··· Information ···

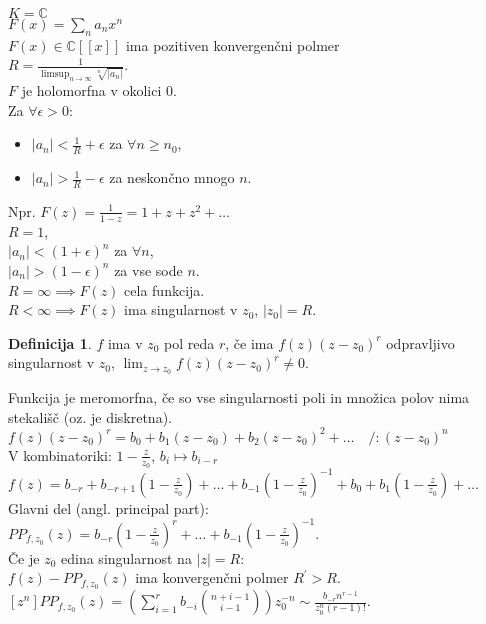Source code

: \documentclass[a4paper, 12pt]{book}
\theoremstyle{definition}
\newtheorem{defn}[counter]{Definicija}
\theoremstyle{remark}
\newcommand{\C}{\mathbb{C}}
\begin{document}
$K = \C$ \\
$F(x) = \sum_n a_n x^n$ \\
$F(x) \in \C[[x]]$ ima pozitiven konvergenčni polmer \\
$R = \frac{1}{\limsup_{n \to \infty} \sqrt[n]{|a_n|}}$. \\
$F$ je holomorfna v okolici $0$. \\
Za $\forall \epsilon > 0$:
\begin{itemize}
  \item $|a_n| < \frac{1}{R} + \epsilon$ za $\forall n \geq n_0$,
  \item $|a_n| > \frac{1}{R} - \epsilon$ za neskončno mnogo $n$.
\end{itemize}
Npr. $F(z) = \frac{1}{1-z} = 1 + z + z^2 + \dots$ \\
$R = 1$, \\
$|a_n| < (1 + \epsilon)^n$ za $\forall n$, \\
$|a_n| > (1 - \epsilon)^n$ za vse sode $n$. \\
$R = \infty \implies F(z)$ cela funkcija. \\
$R < \infty \implies F(z)$ ima singularnost v $z_0$, $|z_0| = R$.
\begin{defn}
  $f$ ima v $z_0$ pol reda $r$, če ima $f(z) (z-z_0)^r$ odpravljivo singularnost v $z_0$,
  $\lim_{z \to z_0} f(z) (z-z_0)^r \neq 0$.
\end{defn}
Funkcija je meromorfna, če so vse singularnosti poli in množica polov nima stekališč (oz. je diskretna). \\
$f(z) (z-z_0)^r = b_0 + b_1(z-z_0) + b_2(z-z_0)^2 + \dots \quad /: (z-z_0)^n$ \\
V kombinatoriki: $1 - \frac{z}{z_0}$, $b_i \mapsto b_{i-r}$ \\
$f(z) = b_{-r} + b_{-r+1} \left(1-\frac{z}{z_0}\right) + \dots +
b_{-1} \left(1-\frac{z}{z_0}\right)^{-1} + b_0 + b_1 \left(1-\frac{z}{z_0}\right) + \dots$ \\
Glavni del (angl. principal part): \\
$PP_{f,z_0}(z) = b_{-r} \left(1-\frac{z}{z_0}\right)^r + \dots + b_{-1} \left(1-\frac{z}{z_0}\right)^{-1}$. \\
Če je $z_0$ edina singularnost na $|z| = R$: \\
$f(z) - PP_{f,z_0}(z)$ ima konvergenčni polmer $R^{'} > R$. \\
$[z^n] PP_{f,z_0}(z) = \left(\sum_{i=1}^{r} b_{-i} \binom{n+i-1}{i-1}\right) z_0^{-n} \sim
\frac{b_{-r} n^{r-1}}{z_0^n (r-1)!}$. \\
\end{document}
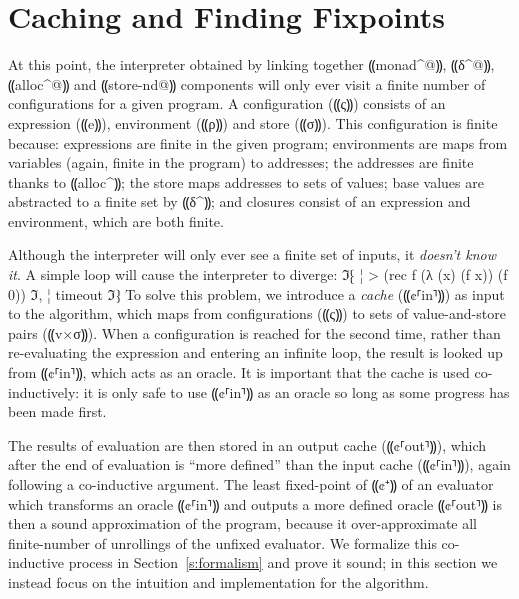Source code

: \section{Caching and Finding Fixpoints}\label{s:cache}

At this point, the interpreter obtained by linking together ⸨monad^@⸩, ⸨δ^@⸩,
⸨alloc^@⸩ and ⸨store-nd@⸩ components will only ever visit a finite number of
configurations for a given program. A configuration (⸨ς⸩) consists of an
expression (⸨e⸩), environment (⸨ρ⸩) and store (⸨σ⸩). This configuration is
finite because: expressions are finite in the given program; environments are
maps from variables (again, finite in the program) to addresses; the addresses
are finite thanks to ⸨alloc^⸩; the store maps addresses to sets of values; base
values are abstracted to a finite set by ⸨δ^⸩; and closures consist of an
expression and environment, which are both finite.

Although the interpreter will only ever see a finite set of inputs, it
\emph{doesn't know it}.  A simple loop will cause the interpreter to diverge:
ℑ⁅
¦ > (rec f (λ (x) (f x)) (f 0))
ℑ,
¦ timeout
ℑ⁆
To solve this problem, we introduce a \emph{cache} (⸨¢⸢in⸣⸩) as input to the
algorithm, which maps from configurations (⸨ς⸩) to sets of value-and-store
pairs (⸨v×σ⸩). When a configuration is reached for the second time, rather than
re-evaluating the expression and entering an infinite loop, the result is
looked up from ⸨¢⸢in⸣⸩, which acts as an oracle. It is important that the cache
is used co-inductively: it is only safe to use ⸨¢⸢in⸣⸩ as an oracle so long as
some progress has been made first. 

The results of evaluation are then stored in an output cache (⸨¢⸢out⸣⸩), which
after the end of evaluation is “more defined” than the input cache (⸨¢⸢in⸣⸩),
again following a co-inductive argument. The least fixed-point of ⸨¢⁺⸩ of an
evaluator which transforms an oracle ⸨¢⸢in⸣⸩ and outputs a more defined oracle
⸨¢⸢out⸣⸩ is then a sound approximation of the program, because it
over-approximate all finite-number of unrollings of the unfixed evaluator. We
formalize this co-inductive process in Section~\ref{s:formalism} and prove it
sound; in this section we instead focus on the intuition and implementation for
the algorithm.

···

Exercise objective: Find the word "left" in the records and pull out each line that has it.

Response:
$f(z) = b_{-r} + b_{-r+1} \left(1-\frac{z}{z_0}\right) + \dots +
b_{-1} \left(1-\frac{z}{z_0}\right)^{-1} + b_0 + b_1 \left(1-\frac{z}{z_0}\right) + \dots$ \\
$PP_{f,z_0}(z) = b_{-r} \left(1-\frac{z}{z_0}\right)^r + \dots + b_{-1} \left(1-\frac{z}{z_0}\right)^{-1}$. \\
$[z^n] PP_{f,z_0}(z) = \left(\sum_{i=1}^{r} b_{-i} \binom{n+i-1}{i-1}\right) z_0^{-n} \sim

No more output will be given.